→ TASK BRIEF
Find the word "проект" in the data below and copy each line that holds it.

→ RECORD EXCERPTS
==========

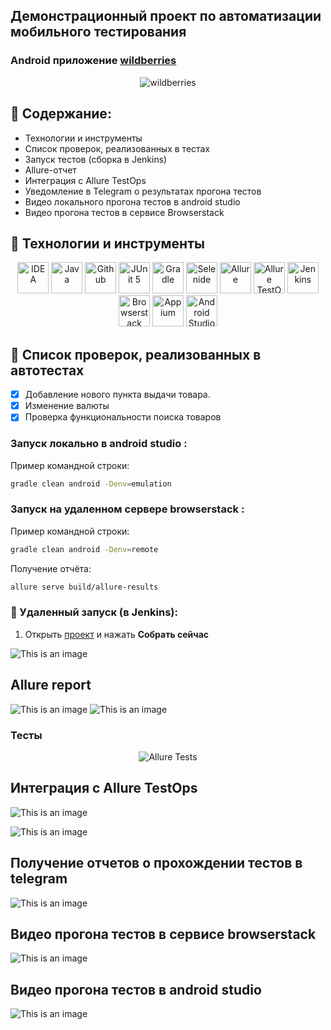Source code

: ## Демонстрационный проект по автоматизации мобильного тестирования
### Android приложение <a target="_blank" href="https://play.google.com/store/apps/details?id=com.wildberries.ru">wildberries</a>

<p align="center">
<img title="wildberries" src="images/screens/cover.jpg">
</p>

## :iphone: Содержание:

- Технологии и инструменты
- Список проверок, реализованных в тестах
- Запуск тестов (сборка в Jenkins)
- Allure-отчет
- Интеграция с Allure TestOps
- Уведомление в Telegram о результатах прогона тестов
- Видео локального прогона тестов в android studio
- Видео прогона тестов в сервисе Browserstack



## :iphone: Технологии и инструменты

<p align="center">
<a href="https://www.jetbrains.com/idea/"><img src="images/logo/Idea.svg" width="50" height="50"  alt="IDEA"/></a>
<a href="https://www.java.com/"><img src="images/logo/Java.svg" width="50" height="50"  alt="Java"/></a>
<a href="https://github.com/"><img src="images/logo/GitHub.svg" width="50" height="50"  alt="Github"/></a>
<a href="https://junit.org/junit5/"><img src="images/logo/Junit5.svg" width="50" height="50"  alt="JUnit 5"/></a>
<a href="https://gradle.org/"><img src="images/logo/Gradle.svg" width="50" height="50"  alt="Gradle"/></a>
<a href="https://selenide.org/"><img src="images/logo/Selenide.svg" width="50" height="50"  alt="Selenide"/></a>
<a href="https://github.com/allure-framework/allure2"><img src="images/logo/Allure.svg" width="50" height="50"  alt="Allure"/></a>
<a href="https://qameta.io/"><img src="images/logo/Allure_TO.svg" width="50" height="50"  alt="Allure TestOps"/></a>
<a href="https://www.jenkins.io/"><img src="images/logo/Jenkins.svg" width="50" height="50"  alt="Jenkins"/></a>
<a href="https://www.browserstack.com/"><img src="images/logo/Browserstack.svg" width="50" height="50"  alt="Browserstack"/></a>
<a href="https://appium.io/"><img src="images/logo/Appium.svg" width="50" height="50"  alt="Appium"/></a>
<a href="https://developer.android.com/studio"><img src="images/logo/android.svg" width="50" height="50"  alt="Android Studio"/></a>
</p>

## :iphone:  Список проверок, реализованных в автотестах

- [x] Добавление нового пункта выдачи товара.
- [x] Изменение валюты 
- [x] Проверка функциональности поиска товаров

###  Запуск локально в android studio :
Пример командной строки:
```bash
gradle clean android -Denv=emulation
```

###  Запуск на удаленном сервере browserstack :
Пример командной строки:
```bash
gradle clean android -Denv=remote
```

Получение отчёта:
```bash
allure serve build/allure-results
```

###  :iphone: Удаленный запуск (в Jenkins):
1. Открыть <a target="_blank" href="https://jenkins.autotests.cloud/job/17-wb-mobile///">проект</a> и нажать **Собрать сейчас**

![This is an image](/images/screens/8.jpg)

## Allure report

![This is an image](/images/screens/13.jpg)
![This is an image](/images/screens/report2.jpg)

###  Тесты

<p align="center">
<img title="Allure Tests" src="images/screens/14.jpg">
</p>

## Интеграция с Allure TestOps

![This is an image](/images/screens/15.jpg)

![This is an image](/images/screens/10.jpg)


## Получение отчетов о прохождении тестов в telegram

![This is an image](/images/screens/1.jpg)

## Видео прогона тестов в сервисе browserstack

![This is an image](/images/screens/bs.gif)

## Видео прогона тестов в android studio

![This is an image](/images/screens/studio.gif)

==========

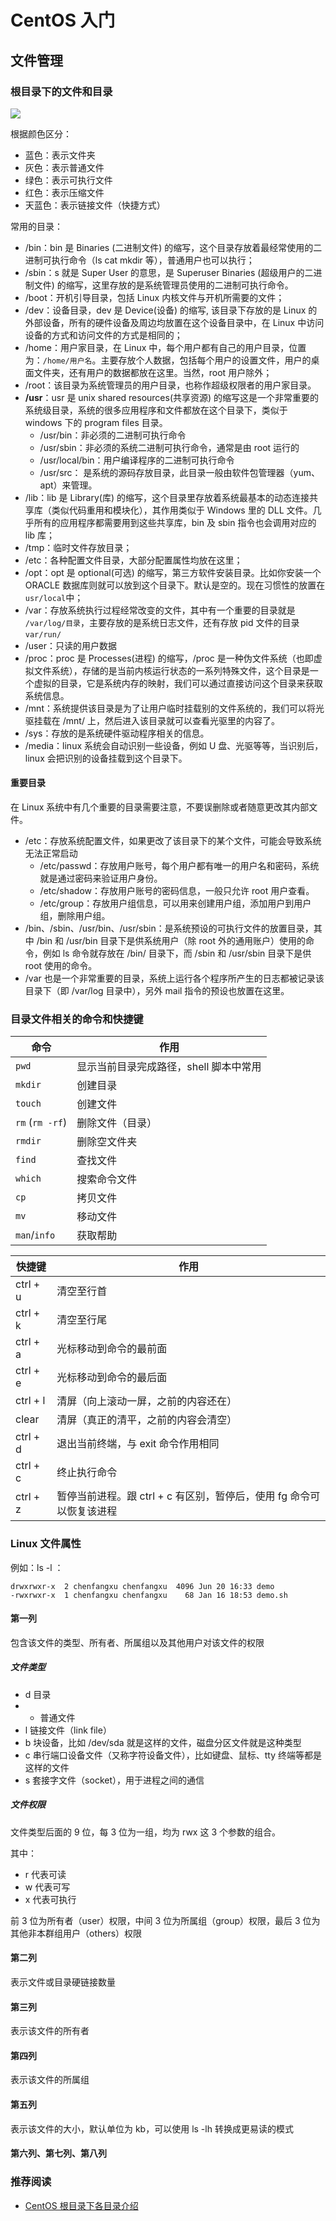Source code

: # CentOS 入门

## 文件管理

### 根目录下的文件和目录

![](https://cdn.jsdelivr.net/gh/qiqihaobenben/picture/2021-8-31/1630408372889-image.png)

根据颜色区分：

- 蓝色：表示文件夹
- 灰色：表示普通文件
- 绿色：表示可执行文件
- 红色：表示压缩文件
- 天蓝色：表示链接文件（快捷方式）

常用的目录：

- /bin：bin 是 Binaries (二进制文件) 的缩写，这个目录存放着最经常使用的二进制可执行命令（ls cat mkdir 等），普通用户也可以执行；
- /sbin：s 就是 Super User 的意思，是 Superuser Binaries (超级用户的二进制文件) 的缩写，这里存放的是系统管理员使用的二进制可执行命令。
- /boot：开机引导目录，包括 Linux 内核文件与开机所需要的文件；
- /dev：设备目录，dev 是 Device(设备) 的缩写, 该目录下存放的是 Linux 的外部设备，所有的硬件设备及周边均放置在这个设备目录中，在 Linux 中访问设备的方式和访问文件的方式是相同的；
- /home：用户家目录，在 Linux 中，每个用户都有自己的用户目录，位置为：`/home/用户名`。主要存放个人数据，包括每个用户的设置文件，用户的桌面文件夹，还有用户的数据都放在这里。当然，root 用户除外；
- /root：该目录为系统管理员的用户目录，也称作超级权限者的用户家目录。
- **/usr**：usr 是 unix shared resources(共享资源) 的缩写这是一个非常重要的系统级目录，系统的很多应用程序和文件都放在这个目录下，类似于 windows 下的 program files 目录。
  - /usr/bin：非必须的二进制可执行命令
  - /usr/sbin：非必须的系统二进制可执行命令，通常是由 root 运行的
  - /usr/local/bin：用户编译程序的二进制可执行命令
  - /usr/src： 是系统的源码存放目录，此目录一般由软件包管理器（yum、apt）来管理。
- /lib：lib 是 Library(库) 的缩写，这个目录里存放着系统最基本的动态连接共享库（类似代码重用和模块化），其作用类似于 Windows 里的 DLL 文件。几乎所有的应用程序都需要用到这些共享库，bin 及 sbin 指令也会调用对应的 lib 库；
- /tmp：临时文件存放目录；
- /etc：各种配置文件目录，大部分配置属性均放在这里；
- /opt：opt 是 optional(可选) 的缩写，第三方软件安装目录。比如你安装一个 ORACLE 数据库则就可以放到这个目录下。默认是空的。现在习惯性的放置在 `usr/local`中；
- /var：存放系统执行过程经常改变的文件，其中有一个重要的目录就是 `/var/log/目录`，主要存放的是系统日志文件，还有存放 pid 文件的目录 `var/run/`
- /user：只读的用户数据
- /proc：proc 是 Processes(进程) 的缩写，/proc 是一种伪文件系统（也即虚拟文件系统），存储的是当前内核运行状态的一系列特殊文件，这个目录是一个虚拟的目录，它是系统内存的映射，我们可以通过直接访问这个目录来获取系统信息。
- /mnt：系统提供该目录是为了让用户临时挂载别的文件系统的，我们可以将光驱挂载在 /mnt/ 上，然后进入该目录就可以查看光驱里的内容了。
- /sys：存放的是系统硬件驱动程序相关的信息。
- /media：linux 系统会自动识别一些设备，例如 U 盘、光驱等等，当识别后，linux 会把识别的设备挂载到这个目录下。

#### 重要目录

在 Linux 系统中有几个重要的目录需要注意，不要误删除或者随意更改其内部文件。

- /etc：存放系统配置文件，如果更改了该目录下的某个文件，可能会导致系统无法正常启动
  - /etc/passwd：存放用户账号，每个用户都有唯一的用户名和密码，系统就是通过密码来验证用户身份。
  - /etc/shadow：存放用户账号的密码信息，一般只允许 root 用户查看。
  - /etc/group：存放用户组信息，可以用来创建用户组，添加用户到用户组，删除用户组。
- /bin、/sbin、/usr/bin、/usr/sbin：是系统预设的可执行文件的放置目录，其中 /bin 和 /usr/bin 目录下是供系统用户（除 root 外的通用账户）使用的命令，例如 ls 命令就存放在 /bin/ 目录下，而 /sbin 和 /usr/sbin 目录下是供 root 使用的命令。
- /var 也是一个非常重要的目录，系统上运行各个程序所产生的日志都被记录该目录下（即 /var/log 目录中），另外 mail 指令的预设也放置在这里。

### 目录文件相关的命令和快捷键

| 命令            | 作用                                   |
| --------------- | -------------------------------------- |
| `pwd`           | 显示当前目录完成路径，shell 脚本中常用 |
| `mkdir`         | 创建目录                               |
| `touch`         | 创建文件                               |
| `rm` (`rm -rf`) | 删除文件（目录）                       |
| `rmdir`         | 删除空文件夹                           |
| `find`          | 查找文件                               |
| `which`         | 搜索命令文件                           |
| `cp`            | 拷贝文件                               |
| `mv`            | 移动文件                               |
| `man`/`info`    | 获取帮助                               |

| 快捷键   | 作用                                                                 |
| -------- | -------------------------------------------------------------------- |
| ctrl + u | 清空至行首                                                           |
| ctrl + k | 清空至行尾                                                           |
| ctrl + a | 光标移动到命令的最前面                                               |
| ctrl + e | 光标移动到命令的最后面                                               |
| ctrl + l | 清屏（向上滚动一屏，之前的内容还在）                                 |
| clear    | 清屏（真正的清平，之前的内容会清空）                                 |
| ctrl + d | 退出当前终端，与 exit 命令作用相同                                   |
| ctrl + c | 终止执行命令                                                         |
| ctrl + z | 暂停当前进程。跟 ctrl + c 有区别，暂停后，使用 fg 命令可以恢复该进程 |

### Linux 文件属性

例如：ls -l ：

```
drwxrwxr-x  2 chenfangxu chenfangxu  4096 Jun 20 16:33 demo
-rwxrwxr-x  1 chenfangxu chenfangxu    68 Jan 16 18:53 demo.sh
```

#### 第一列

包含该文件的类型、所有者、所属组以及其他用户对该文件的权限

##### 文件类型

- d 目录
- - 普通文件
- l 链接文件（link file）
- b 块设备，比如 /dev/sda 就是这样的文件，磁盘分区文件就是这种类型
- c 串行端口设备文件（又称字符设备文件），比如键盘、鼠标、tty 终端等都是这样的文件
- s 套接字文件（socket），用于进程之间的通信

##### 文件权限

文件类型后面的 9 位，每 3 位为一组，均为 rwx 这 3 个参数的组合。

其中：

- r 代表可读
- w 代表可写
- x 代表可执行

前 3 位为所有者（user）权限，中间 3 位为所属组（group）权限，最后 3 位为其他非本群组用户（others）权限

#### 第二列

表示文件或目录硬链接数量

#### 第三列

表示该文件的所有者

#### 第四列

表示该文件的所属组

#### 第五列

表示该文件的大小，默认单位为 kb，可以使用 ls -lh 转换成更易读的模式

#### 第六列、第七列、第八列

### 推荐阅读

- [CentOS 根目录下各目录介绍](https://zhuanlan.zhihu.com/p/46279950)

==========

→ RESULT OF THIS TASK
: ## Демонстрационный проект по автоматизации мобильного тестирования
1. Открыть <a target="_blank" href="https://jenkins.autotests.cloud/job/17-wb-mobile///">проект</a> и нажать **Собрать сейчас**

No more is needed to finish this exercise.